◆ **Brief**: For each line in the data below that holds "title", return a copy.

++++ Information given ++++

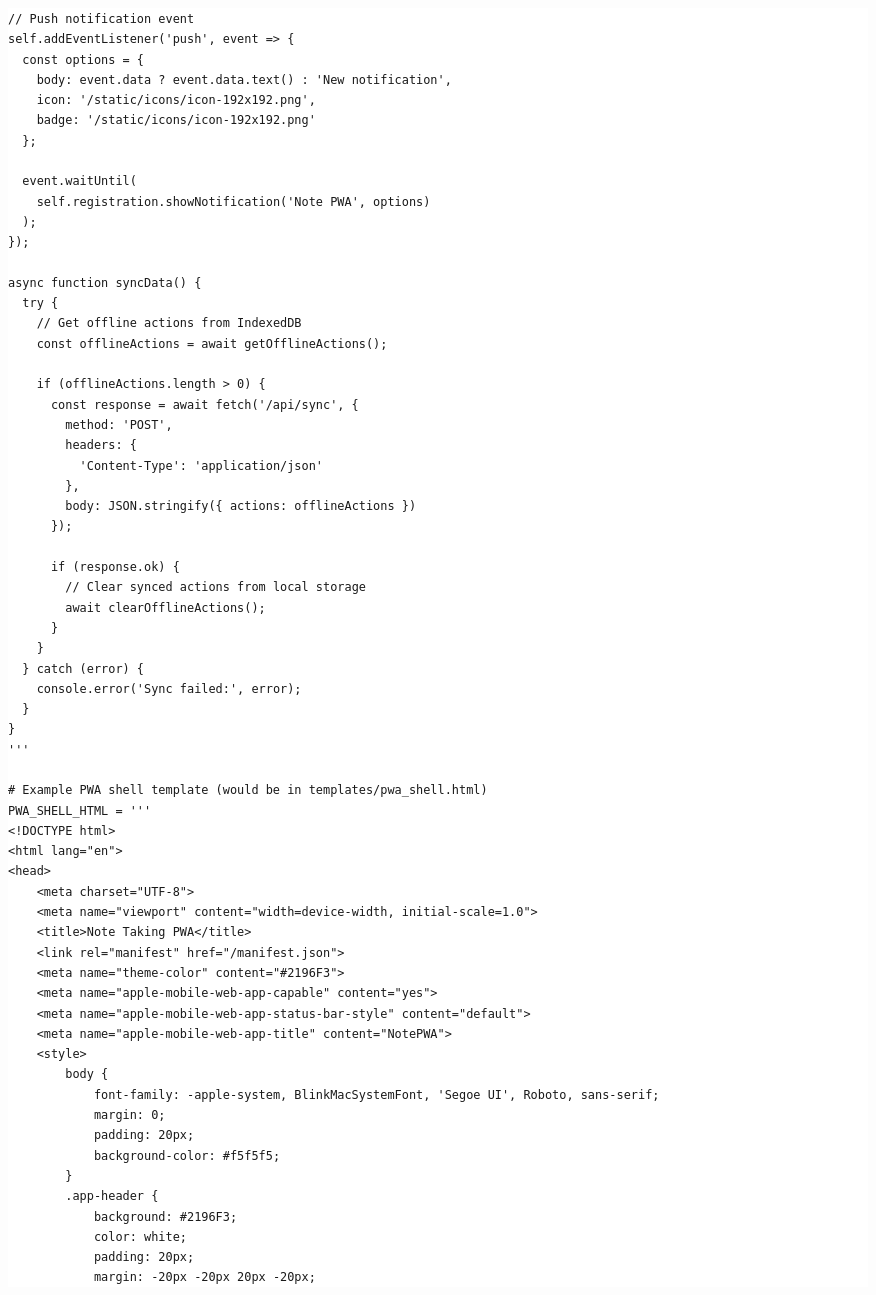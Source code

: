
 ```python-template
// Push notification event
self.addEventListener('push', event => {
  const options = {
    body: event.data ? event.data.text() : 'New notification',
    icon: '/static/icons/icon-192x192.png',
    badge: '/static/icons/icon-192x192.png'
  };
  
  event.waitUntil(
    self.registration.showNotification('Note PWA', options)
  );
});

async function syncData() {
  try {
    // Get offline actions from IndexedDB
    const offlineActions = await getOfflineActions();
    
    if (offlineActions.length > 0) {
      const response = await fetch('/api/sync', {
        method: 'POST',
        headers: {
          'Content-Type': 'application/json'
        },
        body: JSON.stringify({ actions: offlineActions })
      });
      
      if (response.ok) {
        // Clear synced actions from local storage
        await clearOfflineActions();
      }
    }
  } catch (error) {
    console.error('Sync failed:', error);
  }
}
'''

# Example PWA shell template (would be in templates/pwa_shell.html)
PWA_SHELL_HTML = '''
<!DOCTYPE html>
<html lang="en">
<head>
    <meta charset="UTF-8">
    <meta name="viewport" content="width=device-width, initial-scale=1.0">
    <title>Note Taking PWA</title>
    <link rel="manifest" href="/manifest.json">
    <meta name="theme-color" content="#2196F3">
    <meta name="apple-mobile-web-app-capable" content="yes">
    <meta name="apple-mobile-web-app-status-bar-style" content="default">
    <meta name="apple-mobile-web-app-title" content="NotePWA">
    <style>
        body {
            font-family: -apple-system, BlinkMacSystemFont, 'Segoe UI', Roboto, sans-serif;
            margin: 0;
            padding: 20px;
            background-color: #f5f5f5;
        }
        .app-header {
            background: #2196F3;
            color: white;
            padding: 20px;
            margin: -20px -20px 20px -20px;
```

++++

◆ **Task result**:
    <title>Note Taking PWA</title>
    <meta name="apple-mobile-web-app-title" content="NotePWA">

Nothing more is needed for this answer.